DeepSpeech Testing utf-8 model panics when not usinig scorer

Have I written custom code (as opposed to running examples on an unmodified clone of the repository): No
OS Platform and Distribution (e.g., Linux Ubuntu 16.04): Linux Ubuntu 20.04.1 LTS
TensorFlow installed from (our builds, or upstream TensorFlow): Using Docker
TensorFlow version (use command below): Using Docker
Python version: Using Docker
Bazel version (if compiling from source): Docker
GCC/Compiler version (if compiling from source): Docker
CUDA/cuDNN version: Docker
GPU model and memory: NVIDIA Corporation TU117M [GeForce GTX 1650 Mobile / Max-Q] - 4GB ram
Exact command to reproduce: Provided below

I have been trying to create a japanese model, however during test phase it errors out. This is the command i am using to test the model.

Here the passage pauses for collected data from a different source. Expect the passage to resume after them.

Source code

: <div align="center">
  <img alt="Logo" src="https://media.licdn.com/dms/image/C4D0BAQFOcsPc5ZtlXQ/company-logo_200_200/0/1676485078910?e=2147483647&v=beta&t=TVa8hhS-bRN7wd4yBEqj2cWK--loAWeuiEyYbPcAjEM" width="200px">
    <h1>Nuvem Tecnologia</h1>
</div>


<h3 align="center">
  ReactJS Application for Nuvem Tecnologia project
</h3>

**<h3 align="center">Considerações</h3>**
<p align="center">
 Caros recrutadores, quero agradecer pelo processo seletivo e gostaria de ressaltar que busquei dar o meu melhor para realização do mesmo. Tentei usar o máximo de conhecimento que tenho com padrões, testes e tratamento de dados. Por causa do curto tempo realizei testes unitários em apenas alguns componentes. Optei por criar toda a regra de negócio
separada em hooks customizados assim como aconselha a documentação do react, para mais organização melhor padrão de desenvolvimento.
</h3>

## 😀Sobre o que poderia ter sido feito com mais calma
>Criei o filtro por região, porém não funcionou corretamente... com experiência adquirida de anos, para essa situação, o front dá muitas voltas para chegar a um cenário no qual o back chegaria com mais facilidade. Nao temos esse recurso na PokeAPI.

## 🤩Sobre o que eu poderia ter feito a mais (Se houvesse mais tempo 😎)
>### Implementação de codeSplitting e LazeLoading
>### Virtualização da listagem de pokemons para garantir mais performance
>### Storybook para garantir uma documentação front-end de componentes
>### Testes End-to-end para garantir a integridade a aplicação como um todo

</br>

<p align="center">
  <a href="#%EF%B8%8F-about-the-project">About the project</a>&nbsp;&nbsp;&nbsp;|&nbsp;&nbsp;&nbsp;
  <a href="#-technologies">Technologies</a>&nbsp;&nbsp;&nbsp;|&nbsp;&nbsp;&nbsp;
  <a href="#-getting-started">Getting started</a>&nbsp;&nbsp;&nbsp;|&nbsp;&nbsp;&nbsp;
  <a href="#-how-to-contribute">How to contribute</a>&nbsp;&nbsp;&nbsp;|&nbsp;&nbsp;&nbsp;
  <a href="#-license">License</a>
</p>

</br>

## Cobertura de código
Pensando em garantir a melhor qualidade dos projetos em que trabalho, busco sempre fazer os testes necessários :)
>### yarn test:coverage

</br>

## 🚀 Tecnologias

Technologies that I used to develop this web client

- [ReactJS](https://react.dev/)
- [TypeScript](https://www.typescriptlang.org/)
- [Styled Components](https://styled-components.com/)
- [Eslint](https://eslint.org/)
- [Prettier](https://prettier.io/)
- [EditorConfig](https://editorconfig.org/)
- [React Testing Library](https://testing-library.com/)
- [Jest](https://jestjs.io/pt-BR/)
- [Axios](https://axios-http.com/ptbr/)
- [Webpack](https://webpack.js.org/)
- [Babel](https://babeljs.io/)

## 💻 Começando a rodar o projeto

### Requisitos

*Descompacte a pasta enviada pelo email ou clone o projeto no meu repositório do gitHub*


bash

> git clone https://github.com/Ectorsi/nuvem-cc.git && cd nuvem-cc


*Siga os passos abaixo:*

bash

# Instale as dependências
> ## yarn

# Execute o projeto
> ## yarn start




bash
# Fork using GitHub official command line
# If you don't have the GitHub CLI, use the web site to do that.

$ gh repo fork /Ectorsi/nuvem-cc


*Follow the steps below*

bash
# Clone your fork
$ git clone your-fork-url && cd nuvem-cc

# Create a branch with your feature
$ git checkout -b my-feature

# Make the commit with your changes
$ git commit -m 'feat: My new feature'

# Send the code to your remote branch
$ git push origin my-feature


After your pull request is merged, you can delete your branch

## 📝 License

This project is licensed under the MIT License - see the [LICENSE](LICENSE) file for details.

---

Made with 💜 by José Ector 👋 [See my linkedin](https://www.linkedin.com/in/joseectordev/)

python -u DeepSpeech.py --test_files /home/anon/Downloads/jaSTTDatasets/final-test.csv --test_batch_size 4 --epochs 5 --bytes_output_mode --checkpoint_dir /home/anon/Downloads/jaSTTDatasets/checkpoint/

Following is the logs of the error recieved

I Loading variable from checkpoint: global_step
I Loading variable from checkpoint: layer_1/bias
I Loading variable from checkpoint: layer_1/weights
I Loading variable from checkpoint: layer_2/bias
I Loading variable from checkpoint: layer_2/weights
I Loading variable from checkpoint: layer_3/bias
I Loading variable from checkpoint: layer_3/weights
I Loading variable from checkpoint: layer_5/bias
I Loading variable from checkpoint: layer_5/weights
I Loading variable from checkpoint: layer_6/bias
I Loading variable from checkpoint: layer_6/weights
Testing model on /home/anon/Downloads/jaSTTDatasets/final-test.csv
Test epoch | Steps: 0 | Elapsed Time: 0:00:00                                                      Traceback (most recent call last):
  File "DeepSpeech.py", line 12, in <module>
    ds_train.run_script()
  File "/DeepSpeech/training/deepspeech_training/train.py", line 982, in run_script
    absl.app.run(main)
  File "/usr/local/lib/python3.6/dist-packages/absl/app.py", line 300, in run
    _run_main(main, args)
  File "/usr/local/lib/python3.6/dist-packages/absl/app.py", line 251, in _run_main
    sys.exit(main(argv))
  File "/DeepSpeech/training/deepspeech_training/train.py", line 958, in main
    test()
  File "/DeepSpeech/training/deepspeech_training/train.py", line 682, in test
    samples = evaluate(FLAGS.test_files.split(','), create_model)
  File "/DeepSpeech/training/deepspeech_training/evaluate.py", line 132, in evaluate
    samples.extend(run_test(init_op, dataset=csv))
  File "/DeepSpeech/training/deepspeech_training/evaluate.py", line 114, in run_test
    cutoff_prob=FLAGS.cutoff_prob, cutoff_top_n=FLAGS.cutoff_top_n)
  File "/usr/local/lib/python3.6/dist-packages/ds_ctcdecoder/__init__.py", line 228, in ctc_beam_search_decoder_batch
    for beam_results in batch_beam_results
  File "/usr/local/lib/python3.6/dist-packages/ds_ctcdecoder/__init__.py", line 228, in <listcomp>
    for beam_results in batch_beam_results
  File "/usr/local/lib/python3.6/dist-packages/ds_ctcdecoder/__init__.py", line 227, in <listcomp>
    [(res.confidence, alphabet.Decode(res.tokens)) for res in beam_results]
  File "/usr/local/lib/python3.6/dist-packages/ds_ctcdecoder/__init__.py", line 138, in Decode
    return res.decode('utf-8')
UnicodeDecodeError: 'utf-8' codec can't decode bytes in position 0-1: invalid continuation byte

Everything is run inside provided docker container, so it shouldnt be a setup issue.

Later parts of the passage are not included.